# Audio tools App for iPhone/Ipod touch



## tonyvdb (Sep 5, 2007)

Has anybody used the new audio tools App for the iPhone and is it any good?
It has all sorts of great features including an SPL meter, waveform monitor, spectrum analyzer, pink and white noise generator along with a full range of test tones.


----------



## mechman (Feb 8, 2007)

Test it out and let us know how it works Tony. :T


----------



## mechman (Feb 8, 2007)

Oh wait a minute! Now I see why you want opinions - it costs $20!! I don't think I have ever paid more than $10 for an app. :rolleyesno:


----------



## tonyvdb (Sep 5, 2007)

ya, $20 is a bit steep for something that may or may not work well. A friend has it and I played with it for a few min but thats hardly enough time to see if its very accurate although it does seem to work well.


----------



## eugovector (Sep 4, 2006)

Seems like the mic would be the limiting factor.


----------



## tonyvdb (Sep 5, 2007)

My understanding is that the iPhone 4's mic is actually very good quality, There is also a line in adapter with mic you can buy from the company that makes this app and they say as good as units like the Audio control industrial unit that sells for $2000. The app also has calibration tools so you can calibrate the iPhones internal mic.


----------



## lsiberian (Mar 24, 2009)

I may take the dive and check it out


----------



## tonyvdb (Sep 5, 2007)

Im leaning towards buying it as well, for in my church when I run sound this could be a nice handy tool to have around.


----------



## eugovector (Sep 4, 2006)

I'd be curious to see it's results along side a known quantity like the Galaxy CM-130 or Behringer + REW.


----------



## Scareside (Sep 13, 2010)

If your not willing to spend a ton and don't mind losing a feature or two you can try out the app "Audio Kit". It has waveform view, spectrum view, spl, and test tone generator with white noise + pink noise. Plus it's only $4.99 ($0.99 when on sale every once and a while). As a live sound technician I use it for finding feedback during a live show. You can also use an external mic but the program is calibrated to the internal one so your results may vary. I would give it a shot if you don't want to spend as much.


----------



## lcaillo (May 2, 2006)

mechman said:


> Oh wait a minute! Now I see why you want opinions - it costs $20!! I don't think I have ever paid more than $10 for an app. :rolleyesno:


Look at what it does. $20 for a toy to tinker with is nothing. Would you spend that on a disk that interested you? We are pretty spoiled for cheap or free apps, but think of the fun just to play with it even if it is not an ideal test device. I can see uses for it where you just need some relative measures in a room.


----------



## mechman (Feb 8, 2007)

lcaillo said:


> Look at what it does. $20 for a toy to tinker with is nothing. Would you spend that on a disk that interested you? We are pretty spoiled for cheap or free apps, but think of the fun just to play with it even if it is not an ideal test device. I can see uses for it where you just need some relative measures in a room.

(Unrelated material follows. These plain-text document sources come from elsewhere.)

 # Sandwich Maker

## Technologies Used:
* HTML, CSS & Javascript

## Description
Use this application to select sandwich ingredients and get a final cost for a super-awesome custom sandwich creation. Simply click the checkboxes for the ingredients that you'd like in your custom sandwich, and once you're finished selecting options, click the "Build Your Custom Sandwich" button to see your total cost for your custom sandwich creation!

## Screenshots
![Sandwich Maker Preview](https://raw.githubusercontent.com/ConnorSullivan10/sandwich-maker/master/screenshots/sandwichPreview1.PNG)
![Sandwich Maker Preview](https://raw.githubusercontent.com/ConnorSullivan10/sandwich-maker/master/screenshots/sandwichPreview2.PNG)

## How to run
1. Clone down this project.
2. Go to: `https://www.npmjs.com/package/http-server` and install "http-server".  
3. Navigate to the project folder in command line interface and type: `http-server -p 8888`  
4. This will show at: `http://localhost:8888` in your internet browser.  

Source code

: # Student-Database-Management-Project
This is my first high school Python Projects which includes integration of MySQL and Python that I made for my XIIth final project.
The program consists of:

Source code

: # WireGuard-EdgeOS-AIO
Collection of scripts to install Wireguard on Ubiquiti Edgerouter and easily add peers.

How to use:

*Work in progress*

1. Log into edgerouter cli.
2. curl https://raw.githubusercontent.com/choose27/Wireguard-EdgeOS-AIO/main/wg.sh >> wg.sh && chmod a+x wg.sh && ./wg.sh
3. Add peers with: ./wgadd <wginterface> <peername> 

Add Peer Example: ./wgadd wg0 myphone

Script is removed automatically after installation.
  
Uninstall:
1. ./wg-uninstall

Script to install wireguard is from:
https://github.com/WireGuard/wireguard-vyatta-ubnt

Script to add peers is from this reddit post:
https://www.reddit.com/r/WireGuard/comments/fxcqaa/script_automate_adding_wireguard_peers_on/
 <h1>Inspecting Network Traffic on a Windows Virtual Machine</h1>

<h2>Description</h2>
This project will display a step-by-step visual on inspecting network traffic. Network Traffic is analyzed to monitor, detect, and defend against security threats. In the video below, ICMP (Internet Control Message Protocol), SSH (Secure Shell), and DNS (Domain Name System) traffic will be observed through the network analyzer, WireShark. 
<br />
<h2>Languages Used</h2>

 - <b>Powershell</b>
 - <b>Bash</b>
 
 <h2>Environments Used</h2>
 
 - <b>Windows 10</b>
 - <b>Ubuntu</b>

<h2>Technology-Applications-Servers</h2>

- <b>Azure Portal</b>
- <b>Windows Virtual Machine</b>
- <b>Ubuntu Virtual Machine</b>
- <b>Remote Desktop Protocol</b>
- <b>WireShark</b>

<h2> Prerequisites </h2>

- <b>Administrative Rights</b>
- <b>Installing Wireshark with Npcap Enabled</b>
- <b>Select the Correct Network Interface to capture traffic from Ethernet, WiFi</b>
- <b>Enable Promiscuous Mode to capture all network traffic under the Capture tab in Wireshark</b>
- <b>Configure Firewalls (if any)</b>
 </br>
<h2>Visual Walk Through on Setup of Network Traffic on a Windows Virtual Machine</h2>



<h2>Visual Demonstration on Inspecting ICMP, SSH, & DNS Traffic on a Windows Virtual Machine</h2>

I haven't even installed or used REW yet. :yikes: :unbelievable: :hide: I wouldn't even know what to do with the measures. 

I did go out and get everything I need to run REW a couple of weeks ago though. :T


----------



## kadijk (Jan 23, 2011)

So, did anyone buy the app and try it out? I'm wondering if it can replace an spl meter in the REW set up...is the iPhone mic accurate enough?


----------



## tonyvdb (Sep 5, 2007)

kadijk said:


> So, did anyone buy the app and try it out? I'm wondering if it can replace an spl meter in the REW set up...is the iPhone mic accurate enough?


I did, and tested it against my Galaxy CM140 and the spl meter is very close and It has a feature that you can calibrate it so i was able to use it and get very good results. I dont think its higher end is very good but for readings between 15 and 12,000Hz is should be just fine. The spectrum analyzer is also quite accurate in that same range.


----------